降りると警官からたっぷり3時間、調書をとられた。顔写真の並んだアルバムを見せ、この中に犯人はいたかと聞くが、田宮以外はさっぱり思い出せない。日ごろレントゲン写真を数えきれないほど判読しているが、しょせん病名がつかなければ人の顔はおぼえていないものらしい。しかし、この事件でショックを受けたのかそれ以後血圧の動揺が大きく、時々目まいがして勤めを休むこともあった。そこで9月には三週間、こっそりこの病院に入院しやがてすっかり回復した。

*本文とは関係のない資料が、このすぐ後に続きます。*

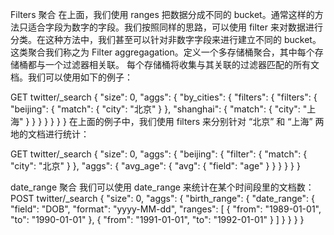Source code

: Filters 聚合
在上面，我们使用 ranges 把数据分成不同的 bucket。通常这样的方法只适合字段为数字的字段。我们按照同样的思路，可以使用 filter 来对数据进行分类。在这种方法中，我们甚至可以针对非数字字段来进行建立不同的 bucket。这类聚合我们称之为 Filter aggregagation。定义一个多存储桶聚合，其中每个存储桶都与一个过滤器相关联。 每个存储桶将收集与其关联的过滤器匹配的所有文档。我们可以使用如下的例子：

GET twitter/_search
{
  "size": 0,
  "aggs": {
    "by_cities": {
      "filters": {
        "filters": {
          "beijing": {
            "match": {
              "city": "北京"
            }
          },
          "shanghai": {
            "match": {
              "city": "上海"
            }
          }
        }
      }
    }
  }
}
在上面的例子中，我们使用 filters 来分别针对 “北京” 和 “上海” 两地的文档进行统计：

GET twitter/_search
{
  "size": 0,
  "aggs": {
    "beijing": {
      "filter": {
        "match": {
          "city": "北京"
        }
      },
      "aggs": {
        "avg_age": {
          "avg": {
            "field": "age"
          }
        }
      }
    }
  }
}

date_range 聚合
我们可以使用 date_range 来统计在某个时间段里的文档数：
POST twitter/_search
{
  "size": 0,
  "aggs": {
    "birth_range": {
      "date_range": {
        "field": "DOB",
        "format": "yyyy-MM-dd",
        "ranges": [
          {
            "from": "1989-01-01",
            "to": "1990-01-01"
          },
          {
            "from": "1991-01-01",
            "to": "1992-01-01"
          }
        ]
      }
    }
  }
}

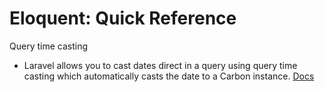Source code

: # Eloquent: Quick Reference


Query time casting

- Laravel allows you to cast dates direct in a query using query time casting which automatically
  casts the date to a Carbon instance. <a href="https://laravel.com/docs/11.x/eloquent-mutators#query-time-casting" target="blank">Docs</a>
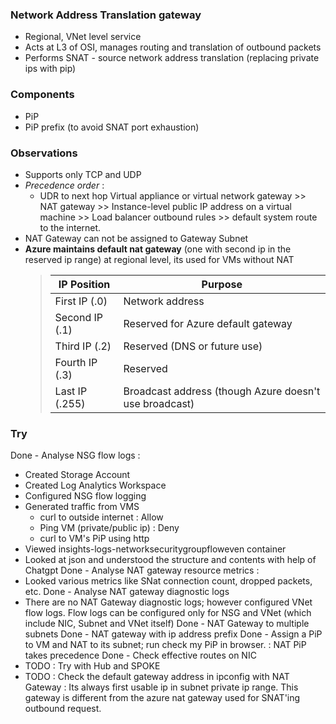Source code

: ### Network Address Translation gateway
- Regional, VNet level service
- Acts at L3 of OSI, manages routing and translation of outbound packets
- Performs SNAT - source network address translation (replacing private ips with pip)

### Components
- PiP 
- PiP prefix (to avoid SNAT port exhaustion)


### Observations
- Supports only TCP and UDP
- *Precedence order* :
  - UDR to next hop Virtual appliance or virtual network gateway >> NAT gateway >> Instance-level public IP address on a virtual machine >> Load balancer outbound rules >> default system route to the internet.
- NAT Gateway can not be assigned to Gateway Subnet
- **Azure maintains default nat gateway** (one with second ip in the reserved ip range) at regional level, its used for VMs without NAT
  > | IP Position    | Purpose                                                |
  > | -------------- | ------------------------------------------------------ |
  > | First IP (.0)  | Network address                                        |
  > | Second IP (.1) | Reserved for Azure default gateway                     |
  > | Third IP (.2)  | Reserved (DNS or future use)                           |
  > | Fourth IP (.3) | Reserved                                               |
  > | Last IP (.255) | Broadcast address (though Azure doesn't use broadcast) |



### Try
Done - Analyse NSG flow logs :
  - Created Storage Account
  - Created Log Analytics Workspace
  - Configured NSG flow logging
  - Generated traffic from VMS
    - curl to outside internet : Allow
    - Ping VM (private/public ip) : Deny
    - curl to VM's PiP using http
  - Viewed insights-logs-networksecuritygroupfloweven container
  - Looked at json and understood the structure and contents with help of Chatgpt
Done - Analyse NAT gateway resource metrics :
  - Looked various metrics like SNat connection count, dropped packets, etc.
Done - Analyse NAT gateway diagnostic logs
  - There are no NAT Gateway diagnostic logs; however configured VNet flow logs. Flow logs can be configured only for NSG and VNet (which include NIC, Subnet and VNet itself)
Done - NAT Gateway to multiple subnets
Done - NAT gateway with ip address prefix
Done - Assign a PiP to VM and NAT to its subnet; run check my PiP in browser. : NAT PiP takes precedence
Done - Check effective routes on NIC
- TODO : Try with Hub and SPOKE
- TODO : Check the default gateway address in ipconfig with NAT Gateway : Its always first usable ip in subnet private ip range. This gateway is different from the azure nat gateway used for SNAT'ing outbound request.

さて、秋も深まった10月の20日すぎ、自宅で夕食をとっているとき、電話のベルが鳴った。文部省大学学術局長の村山松雄氏(現事務次官)からで、「先生、文化勲章に決まりましたがお受けになりますか」と切り出された。
これには面くらった。私もかつて選考委員になったことがあるが、候補者の業績とか経歴が出されていることが多かったようだ。ところが東大教授に選ばれた時もそうだったが、こんども抜き打ち通告だ。それに私はまだ70歳にもなっていない。しかし大学時代の地道な研鑽、一貫して医療レベル向上に尽くした努力に報いるためとあれば、断わる道理はない。私個人ではなく、ともに歩んできた方々に対する顕彰と理解して喜んでお受けすることにした。

祝賀会は関係しているところが何回か催してくれたが、かつての冲中内科を中心とした祝賀会には、昔、呉内科時代の看護婦さん等も出席して下さったのをはじめ、多くの人々から祝福していただき、つくづく人の心の暖かさをかみしめたのである。